As felines go, the little jaguarundi -- species name Gulf Coast jaguarundi (Puma yagouaroundi cacomitli) -- is a bit unconventional. It actually looks more like an otter or large weasel than a cat, with its long body, short legs, small head, oddly shaped ears, and distinctive fur coat. And at around 11 pounds, it weighs less than many housecats.

Adult jaguarundis have quite a repertoire of vocalizations they use to greet friends, court lovers, and establish communication between mothers and their litters. Scientists who have studied the jaguarundi believe it has at least 13 different calls.

The little cats spend much of their time on the ground, but they can also climb fast and high to escape predators. Their diet consists of small rodents, reptiles, and birds that inhabit dense vegetation.
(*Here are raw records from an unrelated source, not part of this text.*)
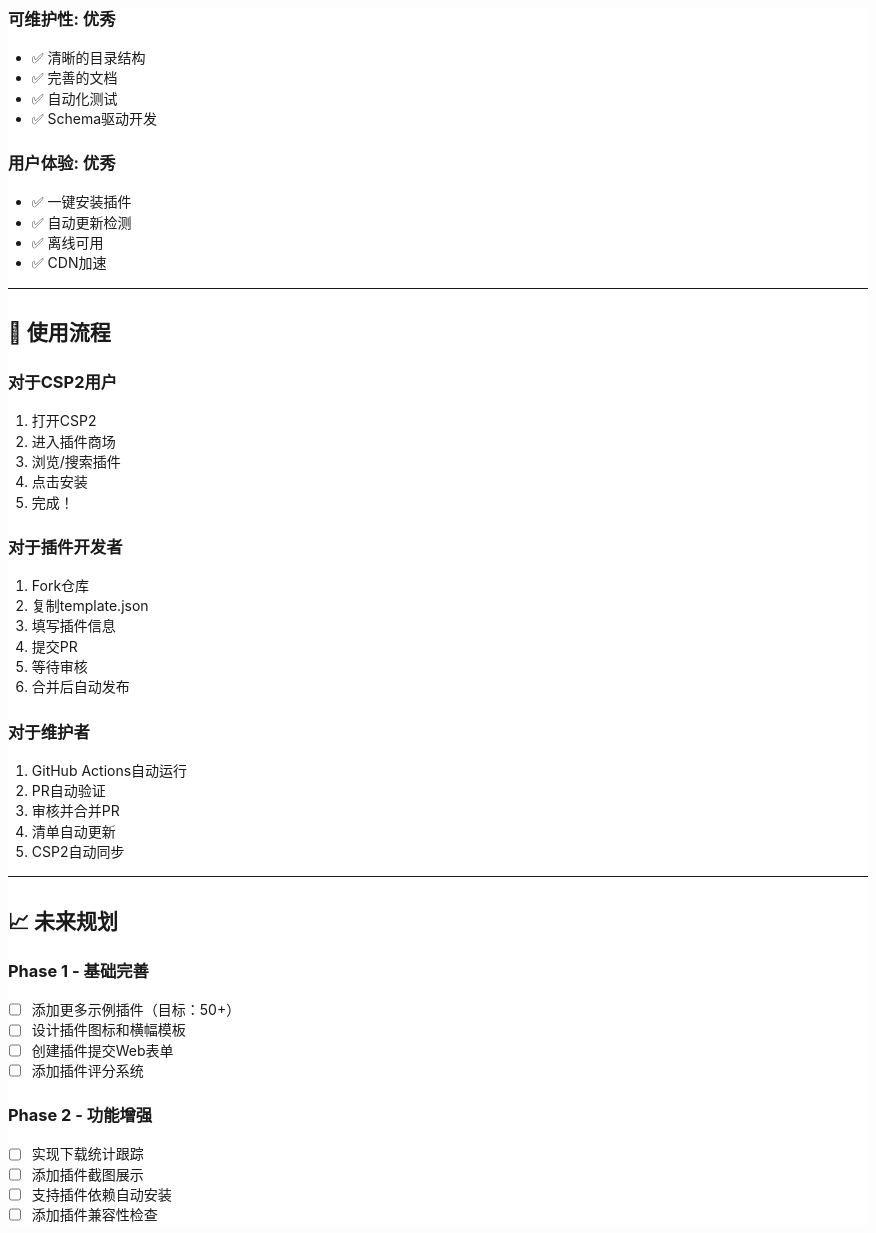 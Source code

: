 ### 可维护性: 优秀
- ✅ 清晰的目录结构
- ✅ 完善的文档
- ✅ 自动化测试
- ✅ Schema驱动开发

### 用户体验: 优秀
- ✅ 一键安装插件
- ✅ 自动更新检测
- ✅ 离线可用
- ✅ CDN加速

---

## 🚀 使用流程

### 对于CSP2用户
1. 打开CSP2
2. 进入插件商场
3. 浏览/搜索插件
4. 点击安装
5. 完成！

### 对于插件开发者
1. Fork仓库
2. 复制template.json
3. 填写插件信息
4. 提交PR
5. 等待审核
6. 合并后自动发布

### 对于维护者
1. GitHub Actions自动运行
2. PR自动验证
3. 审核并合并PR
4. 清单自动更新
5. CSP2自动同步

---

## 📈 未来规划

### Phase 1 - 基础完善
- [ ] 添加更多示例插件（目标：50+）
- [ ] 设计插件图标和横幅模板
- [ ] 创建插件提交Web表单
- [ ] 添加插件评分系统

### Phase 2 - 功能增强
- [ ] 实现下载统计跟踪
- [ ] 添加插件截图展示
- [ ] 支持插件依赖自动安装
- [ ] 添加插件兼容性检查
The Last Known Jaguarundi in the U.S. Died on a Roadway in 1986

The natural habitat of the jaguarundi once ranged from southeastern Arizona and southern Texas, down though Mexico, to areas of South America. In the U.S., they are found primarily in Tamaulipan thornscrub, a rapidly diminishing habitat.

Although they have been protected under the U.S. Endangered Species Act since 1976, jaguarundis have not been confirmed in this country since 1986. The major threat to these little cats is habitat loss and fragmentation. Jaguarundis depend on dense vegetation to hunt their prey. It is also one of the species at risk from the Mexico-U.S. border fence, which would further fragment populations and prevent migration.

According to the Center for Biological Diversity, jaguarundis disappeared from south Texas due to habitat loss to agriculture and residential development. The last known jaguarundi in the state died on a roadway in 1986.

As of January 2014, the Jaguarundi Finally Has a Recovery Plan

In January this year, the Gulf Coast jaguarundi at long last received a U.S. Fish and Wildlife Service recovery plan, which is a document outlining the steps necessary to protect the species from extinction. If the plan is funded and implemented, the species could recover to “unendangered” levels by 2050.

The recovery plan stresses identifying, protecting, restoring, and connecting potential habitat in southern Texas in the Rio Grande Valley. The U.S. Fish and Wildlife Service also intends to evaluate the possibility of reintroducing jaguarundi in Texas. Scientists know very little about this shy little cat who quickly heads into the underbrush when disturbed. The recovery plan would include improving techniques for tracking the cats and learning more about them through population and habitat surveys.